Friday, April 18, 2008

Gays, God, and For the Bible Tells Me So

For the Bible Tells Me So makes a very moving appeal on behalf of accepting gays and lesbians by presenting the history of several families with deeply religious and conventional backgrounds who find, to the surprise of all, that one member of the family is gay. As a presentation of the idea that gay people come from very normal, boring, everyday backgrounds and live very normal, boring, everyday lives, it succeeds wonderfully. It turns out that gays and lesbians are just like you and me, just more gay and lesbian. This is still news to too many people, and I praise the film for the effectiveness with which it makes this salient observation.

As a presentation on theology, it fares badly. It discusses the several places in the Bible -- New Testament and Old -- in which homosexuality is condemned, including Leviticus 20:13:

If a man lies with a man as one lies with a woman, both of them have done what is detestable. They must be put to death; their blood will be on their own heads.
In the face of such teachings, the film interviews assorted preachers, theologians, and believers who repeatedly make the point that such a passage is not to be taken literally. They point out that no one bothers to take surrounding passages literally, such as Leviticus 20:9 and 20:10:
If anyone curses his father or mother, he must be put to death. He has cursed his father or his mother, and his blood will be on his own head.

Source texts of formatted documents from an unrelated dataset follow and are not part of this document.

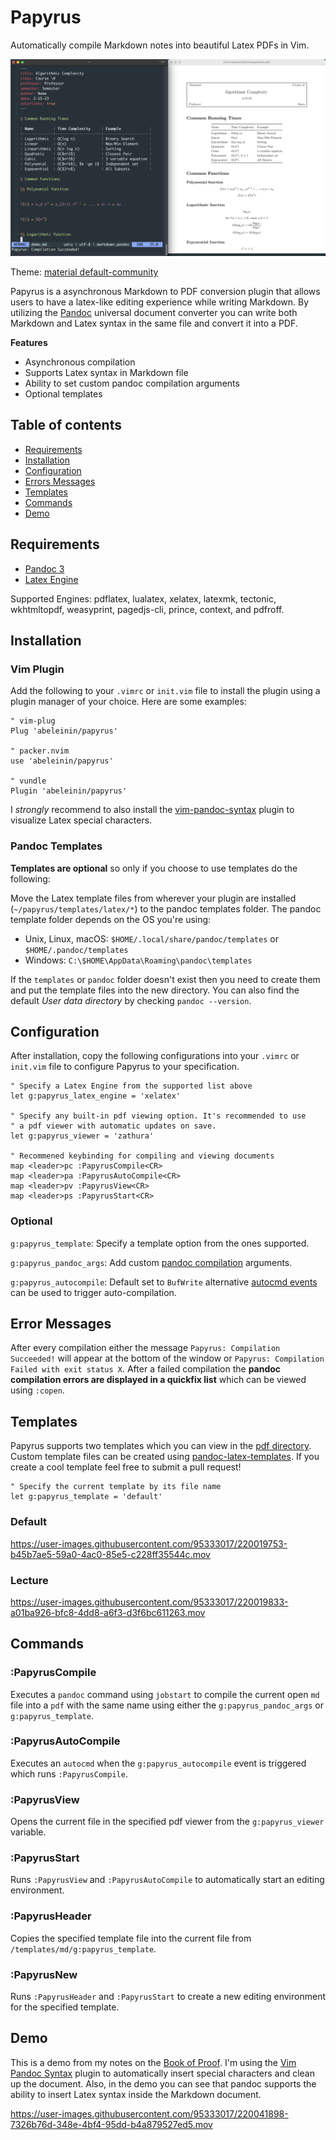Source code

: # Papyrus

Automatically compile Markdown notes into beautiful Latex PDFs in Vim.

![Screenshot example of Papyrus](https://github.com/abeleinin/papyrus/blob/main/examples/example.png?raw=true)

Theme: [material default-community](https://github.com/kaicataldo/material.vim)

Papyrus is a asynchronous Markdown to PDF conversion plugin that allows users to have a latex-like editing experience while writing Markdown. By utilizing the [Pandoc](https://pandoc.org/) universal document converter you can write both Markdown and Latex syntax in the same file and convert it into a PDF.

**Features**

- Asynchronous compilation
- Supports Latex syntax in Markdown file
- Ability to set custom pandoc compilation arguments
- Optional templates

## Table of contents

- [Requirements](#requirements)
- [Installation](#installation)
- [Configuration](#configuration)
- [Errors Messages](#error-messages)
- [Templates](#templates)
- [Commands](#commands)
- [Demo](#demo)

## Requirements

- [Pandoc 3](https://pandoc.org/installing.html)
- [Latex Engine](https://pandoc.org/MANUAL.html#option--pdf-engine)

Supported Engines: pdflatex, lualatex, xelatex, latexmk, tectonic, wkhtmltopdf, weasyprint, pagedjs-cli, prince, context, and pdfroff.

## Installation

### Vim Plugin

Add the following to your `.vimrc` or `init.vim` file to install the plugin using a plugin manager of your choice. Here are some examples:

```vim
" vim-plug
Plug 'abeleinin/papyrus'

" packer.nvim
use 'abeleinin/papyrus'

" vundle
Plugin 'abeleinin/papyrus'
```

I *strongly* recommend to also install the [vim-pandoc-syntax](https://github.com/vim-pandoc/vim-pandoc-syntax) plugin to visualize Latex special characters.

### Pandoc Templates

**Templates are optional** so only if you choose to use templates do the following:

Move the Latex template files from wherever your plugin are installed (`~/papyrus/templates/latex/*`) to the pandoc templates folder. The pandoc template folder depends on the OS you're using:

- Unix, Linux, macOS: `$HOME/.local/share/pandoc/templates` or `$HOME/.pandoc/templates`
- Windows: `C:\$HOME\AppData\Roaming\pandoc\templates`

If the `templates` or `pandoc` folder doesn't exist then you need to create them and put the template files into the new directory. You can also find the default *User data directory* by checking `pandoc --version`.

## Configuration

After installation, copy the following configurations into your `.vimrc` or `init.vim` file to configure Papyrus to your specification.

```vim
" Specify a Latex Engine from the supported list above
let g:papyrus_latex_engine = 'xelatex'

" Specify any built-in pdf viewing option. It's recommended to use 
" a pdf viewer with automatic updates on save.
let g:papyrus_viewer = 'zathura'

" Recommened keybinding for compiling and viewing documents
map <leader>pc :PapyrusCompile<CR>
map <leader>pa :PapyrusAutoCompile<CR>
map <leader>pv :PapyrusView<CR>
map <leader>ps :PapyrusStart<CR>
```

### Optional

`g:papyrus_template`: Specify a template option from the ones supported.

`g:papyrus_pandoc_args`: Add custom [pandoc compilation](https://pandoc.org/MANUAL.html#general-writer-options) arguments.

`g:papyrus_autocompile`: Default set to `BufWrite` alternative [autocmd events](https://neovim.io/doc/user/autocmd.html#autocmd-events) can be used to trigger auto-compilation.

## Error Messages

After every compilation either the message `Papyrus: Compilation Succeeded!` will appear at the bottom of the window or `Papyrus: Compilation Failed with exit status X`. After a failed compilation the **pandoc compilation errors are displayed in a quickfix list** which can be viewed using `:copen`.


## Templates

Papyrus supports two templates which you can view in the [pdf directory](https://github.com/abeleinin/papyrus/tree/main/templates/pdf). Custom template files can be created using [pandoc-latex-templates](https://github.com/Wandmalfarbe/pandoc-latex-template). If you create a cool template feel free to submit a pull request!

```vim
" Specify the current template by its file name 
let g:papyrus_template = 'default'
```
 
### Default

https://user-images.githubusercontent.com/95333017/220019753-b45b7ae5-59a0-4ac0-85e5-c228ff35544c.mov


### Lecture 

https://user-images.githubusercontent.com/95333017/220019833-a01ba926-bfc8-4dd8-a6f3-d3f6bc611263.mov


## Commands

### :PapyrusCompile

Executes a `pandoc` command using `jobstart` to compile the current open `md` file into a `pdf` with the same name using either the `g:papyrus_pandoc_args` or `g:papyrus_template`.

### :PapyrusAutoCompile

Executes an `autocmd` when the `g:papyrus_autocompile` event is triggered which runs `:PapyrusCompile`.

### :PapyrusView 

Opens the current file in the specified pdf viewer from the `g:papyrus_viewer` variable.

### :PapyrusStart

Runs `:PapyrusView` and `:PapyrusAutoCompile` to automatically start an editing environment.

### :PapyrusHeader

Copies the specified template file into the current file from `/templates/md/g:papyrus_template`.

### :PapyrusNew

Runs `:PapyrusHeader` and `:PapyrusStart` to create a new editing environment for the specified template.


## Demo

This is a demo from my notes on the [Book of Proof](https://www.people.vcu.edu/~rhammack/BookOfProof/Main.pdf). I'm using the [Vim Pandoc Syntax](https://github.com/vim-pandoc/vim-pandoc-syntax) plugin to automatically insert special characters and clean up the document. Also, in the demo you can see that pandoc supports the ability to insert Latex syntax inside the Markdown document.

https://user-images.githubusercontent.com/95333017/220041898-7326b76d-348e-4bf4-95dd-b4a879527ed5.mov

If a man commits adultery with another man's wife—with the wife of his neighbor—both the adulterer and the adulteress must be put to death.
It turns out that god wants to kill pretty much everyone for pretty much everything that has ever happened in a novel, and plenty besides that -- Deuteronomy 22, for example, is a smörgåsbord of offenses to god that never quite seem to make it to state-level ballot measures. Why, many in the film ask, is so much passion and energy devoted to one bit of Biblical teaching but not to all?

It's a valid question in its way, but it does not erase the force or clarity of Leviticus 20:13. God wants the gays killed yesterday. Period. And in Romans 1 and 1 Corinthians 6, Paul made clear that gentle Jesus meek and mild still wanted the gays killed yesterday.

Other participants in the film make the point that the Bible's anti-gay passages can only be properly understood "in context," and whatever that context is -- I didn't get a clear sense of it except to note that no two of them seemed to agree on what it was -- it amounts to a negation of what the text flatly says. So if we read Leviticus 20:13 "in context," it should come with clarifying text, something along these lines -- clarifying, contextualizing words highlighted with bolding:
God would be a real asshole if he said that if a man lies with a man as one lies with a woman, both of them have done what is detestable. They must be put to death; their blood will be on their own heads.
Or here's another try:
Back in the bad old days, before he had really thought through the matter thoroughly, god would say that if a man lies with a man as one lies with a woman, both of them have done what is detestable. They must be put to death; their blood will be on their own heads.
Or here's a final try at pegging that proper context:
If a man lies with a man as one lies with a woman, both of them have done what is detestable. They must be put to death; their blood will be on their own heads. Just kidding! Wouldn't that be awful!? Be as gay as you like.
Far from me to make light of anti-gay bigotry. In fact my point here is to take careful note of a very significant example and source of it: Christianity. Or if you prefer, Judeo-Christianity, or Abrahamic religion.

As he is represented in the so-called holy books of the world's three leading brands of monotheism, god is an anti-gay bigot. We can lay that bigotry at the feet of the fallible persons who actually wrote the books, and watch the baton of bigotry pass along to the many who have carefully preserved the books (strongly anti-gay sentiments unaltered) down to the present time. We can, I suppose, "feel in our hearts" that god has been misquoted, which seems to be the bottom line of many of the decent and well-meaning people presented in For the Bible Tells Me So.

To me, the proper response is to see the matter clearly and follow the implications. If you're gay, god wants you dead. If you have a gay child or a gay sibling, god wants your gay child or gay sibling dead. If you still want to cling to god through that, knowing what you know about love and life, feel free to do so. But for me, this is just one example of how the god of the Bible is a twisted monster, and a good enough reason I am glad he doesn't actually exist. That's my context.